Nigel Farage may become the outlier. He has always hammered first past the post for killing off new parties – despite winning 14% of votes in last year's election, Reform UK secured only five MPs. On the morning after the vote, Farage blasted: 'Our outdated first-past-the-post electoral system is not fit for purpose and we will campaign with anyone and everyone to change this election system.'
But in May's council elections, Reform's 32% vote share was rewarded with 41% of the council seats up for grabs. The party also gained control of 10 councils. Now leading in the polls, Farage has spoken of an 'inversion point' at which first past the post 'becomes your friend'. He reckons Reform may be at that point. Expect him to now go silent on the issue (unless his ratings drop and he clambers back on to the campaign for proportional representation).
As for Labour, its 2022 conference passed a non-binding motion to introduce PR in its first term. Alan Renwick, a UCL professor and deputy director of the Constitution Unit, warns that it's virtually unknown anywhere in the world for a governing party to introduce reforms against its own interests. But times have changed: Labour could regain trust with a country-not-party stand to prevent the perverse results it benefited from last time. The risks ahead are unprecedented. The psephologist and former YouGov president Peter Kellner has written in a number of excellent blogs that 'the prospect of a democratic disaster is real'. He was no electoral reformer – until now.

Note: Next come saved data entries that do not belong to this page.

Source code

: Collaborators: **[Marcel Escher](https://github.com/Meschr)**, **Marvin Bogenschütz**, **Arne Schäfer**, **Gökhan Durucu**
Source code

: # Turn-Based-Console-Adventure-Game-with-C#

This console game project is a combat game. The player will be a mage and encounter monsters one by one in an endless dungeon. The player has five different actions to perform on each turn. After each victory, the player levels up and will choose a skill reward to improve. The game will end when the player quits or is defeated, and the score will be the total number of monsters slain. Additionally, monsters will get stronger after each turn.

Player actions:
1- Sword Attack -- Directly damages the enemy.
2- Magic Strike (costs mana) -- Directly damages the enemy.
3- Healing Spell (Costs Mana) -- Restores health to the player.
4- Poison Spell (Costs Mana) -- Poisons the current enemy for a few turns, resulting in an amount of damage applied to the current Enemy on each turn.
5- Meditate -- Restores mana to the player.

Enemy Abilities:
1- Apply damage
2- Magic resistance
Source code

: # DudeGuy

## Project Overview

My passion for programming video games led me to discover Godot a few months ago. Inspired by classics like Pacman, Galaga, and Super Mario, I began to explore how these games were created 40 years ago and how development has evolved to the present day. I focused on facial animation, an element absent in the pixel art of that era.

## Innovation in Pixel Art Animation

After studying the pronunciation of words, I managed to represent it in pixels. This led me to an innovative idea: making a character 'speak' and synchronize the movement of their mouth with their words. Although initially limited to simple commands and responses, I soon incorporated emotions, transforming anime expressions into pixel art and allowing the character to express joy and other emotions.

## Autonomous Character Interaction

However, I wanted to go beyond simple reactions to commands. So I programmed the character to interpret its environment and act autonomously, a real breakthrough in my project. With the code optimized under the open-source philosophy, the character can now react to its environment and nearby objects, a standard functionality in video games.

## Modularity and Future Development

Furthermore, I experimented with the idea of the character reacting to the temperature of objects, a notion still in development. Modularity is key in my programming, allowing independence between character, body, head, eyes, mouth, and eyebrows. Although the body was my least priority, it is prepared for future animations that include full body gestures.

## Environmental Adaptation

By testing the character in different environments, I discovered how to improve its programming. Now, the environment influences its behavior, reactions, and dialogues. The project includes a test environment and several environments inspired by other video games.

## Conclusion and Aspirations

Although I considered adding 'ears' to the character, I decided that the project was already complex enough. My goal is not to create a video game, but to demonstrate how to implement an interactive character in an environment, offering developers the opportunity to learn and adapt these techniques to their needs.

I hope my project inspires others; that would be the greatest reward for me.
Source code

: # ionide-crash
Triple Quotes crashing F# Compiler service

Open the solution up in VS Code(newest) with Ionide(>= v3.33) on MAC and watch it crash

Changing the voting system to prevent a Farage win could look like dirty politics. But here's what has changed. Kellner's historical analysis shows that British elections have always ended up with the government more people chose, even where results appeared contrary. Labour wasn't loved, but throwing out the Tories was the priority shared among most voters. Should Farage become prime minister, Kellner writes, 'for the first time in living memory, the country is likely to have a government that most people really don't want'. Reform scores first as the party that voters would never support.
Farage is the leader whom most people want the least. Starmer is preferred by 44% of people when set against Farage, with the Reform leader backed by 29%. Yet despite Farage's unprecedented unpopularity, he could become prime minister with a 29% share of the vote. At this crisis point, it would be an unforgivable dereliction of duty should Labour fail to act.
A proportional system gives fair seats for fair votes: there's no need to delve into the complicated mathematical formula of the de Hondt method to prove that. Kellner calls for the simplest safeguard against the most unpopular choice winning, the alternative vote, which is not a form of proportional representation but how all parties select leaders and candidates. Instead of marking an 'X' next to their preferred candidate, voters rank candidates in order. If none of them top 50%, the candidate with the fewest votes is eliminated and their votes are reassigned according to the second preferences expressed on the ballot papers. The process continues until one candidate receives more than 50% of the vote and, as the least hated, is declared the winner. Labour would have won the last election using this voting system, but not with a landslide. Alternative voting can be introduced instantly and doesn't ask MPs to vote for a system that would put their seats in jeopardy. Politically, it discourages extremism, because every party seeks other parties' second preferences.
Kellner would introduce it now with a referendum only after people had tried it at the next election. Labour has the muscle, but does it dare act? The 2011 referendum on alternative voting was a fiasco, in which Dominic Cummings cut his Brexit teeth with a campaign of breathtaking mendacity. The government would certainly get overwhelming support for a royal commission consulting widely and reporting fast. They must act now, before our broken system causes a democratic calamity.